China May Use PBOC ‘Lever of Power' to Aid Stocks, Nomura Says
(Bloomberg) -- Chinese equities will make a comeback this year amid potentially significant help from the government and likely improved relations with the U.S.
That’s according to Nomura Holdings Inc.’s head of Asia excluding Japan research Jim McCafferty, who sees the stock market as an important domestic policy tool.
The People’s Bank of China could start buying Chinese equities in 2019 to encourage discretionary spending, as more than 90 percent of the stock market is held by domestic investors, McCafferty said in a report Monday.
“China will go beyond historic measures to stimulate the stock market. Specifically, the Chinese government might mandate the PBOC with a role in buying up equities,” he said. A strong equities performance “would be much more effective at stimulating domestic consumption than the construction of another railway line.”
It isn’t that the government hasn’t been active in stocks in the past. The so-called National Team of government funds has purchased stocks through various entities before: Nomura estimates that the group, which includes the State Administration of Foreign Exchange (SAFE), controls around 3 percent of the A-share market.
Its exposure “looks relatively modest” compared to other countries -- it’s about half, in percentage points, of what Japan’s GPIF owns in its domestic stock market, and about a third of what South Korea’s National Pension Service holds of the nation’s equities, McCafferty noted in the report.
On top of that, Chinese investors can also look forward to an improvement in relations with the U.S., which will ease the turbulence seen in 2018, McCafferty said. Investors are awaiting the outcome of fresh talks on trade as the U.S. and China meet in Beijing this week. The Trump administration expressed optimism it can reach a “reasonable” trade deal with China as President Xi Jinping dispatched one of his top aides to negotiations in Beijing.
The MSCI China index will become a “must-have exposure” due to index reclassification as well, one that foreigners can no longer ignore, the report said. MSCI Inc. said in September that it was considering increasing the weight of A shares in its global indexes this year and this will make the market “too big to ignore,” McCafferty added.

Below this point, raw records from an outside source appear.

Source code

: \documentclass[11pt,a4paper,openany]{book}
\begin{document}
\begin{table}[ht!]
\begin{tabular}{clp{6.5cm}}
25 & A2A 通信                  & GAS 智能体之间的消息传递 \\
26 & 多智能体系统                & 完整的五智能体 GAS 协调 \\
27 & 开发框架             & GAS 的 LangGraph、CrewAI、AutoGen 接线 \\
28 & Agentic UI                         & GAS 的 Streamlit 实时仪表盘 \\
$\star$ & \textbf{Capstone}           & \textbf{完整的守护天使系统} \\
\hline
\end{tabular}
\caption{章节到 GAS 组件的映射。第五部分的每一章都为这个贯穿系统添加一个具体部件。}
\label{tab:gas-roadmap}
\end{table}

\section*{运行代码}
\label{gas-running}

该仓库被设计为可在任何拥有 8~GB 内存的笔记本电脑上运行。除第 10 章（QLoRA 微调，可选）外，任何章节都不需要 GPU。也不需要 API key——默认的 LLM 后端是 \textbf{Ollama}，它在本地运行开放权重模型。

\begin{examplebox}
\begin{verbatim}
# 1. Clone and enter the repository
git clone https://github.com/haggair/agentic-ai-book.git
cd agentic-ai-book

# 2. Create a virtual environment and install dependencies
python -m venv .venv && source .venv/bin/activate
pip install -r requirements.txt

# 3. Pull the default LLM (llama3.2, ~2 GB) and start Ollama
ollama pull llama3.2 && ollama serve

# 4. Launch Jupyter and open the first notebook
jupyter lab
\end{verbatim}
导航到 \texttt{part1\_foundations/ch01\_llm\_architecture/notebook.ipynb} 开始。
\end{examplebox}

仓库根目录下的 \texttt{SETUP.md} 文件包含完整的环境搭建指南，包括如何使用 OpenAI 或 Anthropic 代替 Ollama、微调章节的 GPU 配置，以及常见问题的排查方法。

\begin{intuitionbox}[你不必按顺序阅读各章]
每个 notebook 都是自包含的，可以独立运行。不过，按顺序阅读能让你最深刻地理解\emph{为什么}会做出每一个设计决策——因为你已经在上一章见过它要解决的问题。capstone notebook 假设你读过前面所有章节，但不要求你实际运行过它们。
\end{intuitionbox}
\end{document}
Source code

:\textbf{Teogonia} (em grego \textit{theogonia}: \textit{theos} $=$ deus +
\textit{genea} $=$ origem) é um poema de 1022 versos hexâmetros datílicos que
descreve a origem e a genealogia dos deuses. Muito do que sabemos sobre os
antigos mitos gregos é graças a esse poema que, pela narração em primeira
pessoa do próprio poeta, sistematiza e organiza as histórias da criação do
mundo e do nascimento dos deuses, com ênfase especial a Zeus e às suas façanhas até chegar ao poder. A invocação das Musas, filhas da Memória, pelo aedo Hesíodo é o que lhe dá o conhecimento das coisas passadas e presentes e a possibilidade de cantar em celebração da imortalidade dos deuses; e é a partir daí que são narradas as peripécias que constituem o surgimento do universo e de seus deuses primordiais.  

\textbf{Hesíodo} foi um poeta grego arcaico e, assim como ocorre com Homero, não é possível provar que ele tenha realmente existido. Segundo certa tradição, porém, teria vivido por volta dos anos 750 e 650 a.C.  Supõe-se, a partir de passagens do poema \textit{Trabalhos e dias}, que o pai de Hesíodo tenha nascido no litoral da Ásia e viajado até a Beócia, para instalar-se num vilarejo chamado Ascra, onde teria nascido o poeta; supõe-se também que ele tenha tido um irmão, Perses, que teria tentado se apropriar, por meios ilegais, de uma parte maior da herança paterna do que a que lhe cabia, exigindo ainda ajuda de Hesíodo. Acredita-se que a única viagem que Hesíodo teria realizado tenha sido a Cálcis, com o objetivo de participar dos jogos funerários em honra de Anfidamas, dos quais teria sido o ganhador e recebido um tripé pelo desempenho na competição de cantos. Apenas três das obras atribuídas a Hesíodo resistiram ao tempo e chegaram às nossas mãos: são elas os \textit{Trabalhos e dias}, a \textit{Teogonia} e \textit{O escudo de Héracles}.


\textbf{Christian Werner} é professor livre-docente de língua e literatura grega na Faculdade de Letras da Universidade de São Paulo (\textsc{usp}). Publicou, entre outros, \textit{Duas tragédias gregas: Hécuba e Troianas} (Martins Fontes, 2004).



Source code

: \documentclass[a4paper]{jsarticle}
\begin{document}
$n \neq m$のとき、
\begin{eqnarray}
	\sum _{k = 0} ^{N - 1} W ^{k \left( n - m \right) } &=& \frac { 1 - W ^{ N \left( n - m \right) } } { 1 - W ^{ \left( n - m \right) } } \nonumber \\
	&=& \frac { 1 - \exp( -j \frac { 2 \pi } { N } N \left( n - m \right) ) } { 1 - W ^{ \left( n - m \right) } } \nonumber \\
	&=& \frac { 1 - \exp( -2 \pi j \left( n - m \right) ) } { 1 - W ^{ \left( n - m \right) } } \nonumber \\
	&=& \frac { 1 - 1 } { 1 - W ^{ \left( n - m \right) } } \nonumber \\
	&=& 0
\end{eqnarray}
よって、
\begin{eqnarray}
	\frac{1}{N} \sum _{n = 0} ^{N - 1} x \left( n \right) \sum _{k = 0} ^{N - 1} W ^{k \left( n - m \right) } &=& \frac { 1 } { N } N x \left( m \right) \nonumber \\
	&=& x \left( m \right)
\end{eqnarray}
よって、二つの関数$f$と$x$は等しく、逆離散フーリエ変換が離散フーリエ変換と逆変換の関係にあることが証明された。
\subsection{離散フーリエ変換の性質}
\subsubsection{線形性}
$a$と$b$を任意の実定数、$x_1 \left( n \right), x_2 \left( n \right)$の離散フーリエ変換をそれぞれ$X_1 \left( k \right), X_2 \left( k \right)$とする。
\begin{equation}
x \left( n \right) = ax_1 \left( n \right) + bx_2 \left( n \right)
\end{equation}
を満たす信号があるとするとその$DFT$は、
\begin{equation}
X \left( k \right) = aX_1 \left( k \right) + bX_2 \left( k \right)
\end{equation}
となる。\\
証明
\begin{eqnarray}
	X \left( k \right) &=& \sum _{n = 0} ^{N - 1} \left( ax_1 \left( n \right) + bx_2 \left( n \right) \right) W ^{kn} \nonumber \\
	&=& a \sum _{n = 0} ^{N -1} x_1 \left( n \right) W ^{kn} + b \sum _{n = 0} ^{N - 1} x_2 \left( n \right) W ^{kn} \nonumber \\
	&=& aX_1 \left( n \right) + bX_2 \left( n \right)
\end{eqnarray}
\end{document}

The MSCI China Index fell 20 percent last year, its biggest loss since 2011.
According to McCafferty, investors can take shelter in defensive stocks in the short-term, as the market continues to see earnings downgrades from weak fourth quarter results. Sentiment is likely to recover from the second quarter and MSCI China will end the year about 11 percent higher at 78.6.
McCafferty’s defensive picks:
|China Mobile Ltd.||HK$102|
|China Resources Gas Group Ltd.||HK$38.7|
|Hengan International Group Co.||HK$90.2|
|Ping An Insurance Group Co.||HK$104.52|
|Shenzhou International Group Holdings Ltd.||HK$112.3|
|NetEase Inc. ADRs||$283|
“We suspect a recovery in the market may materialize from the second quarter, as earnings revisions come to a close and the national team swings into action,” McCafferty said.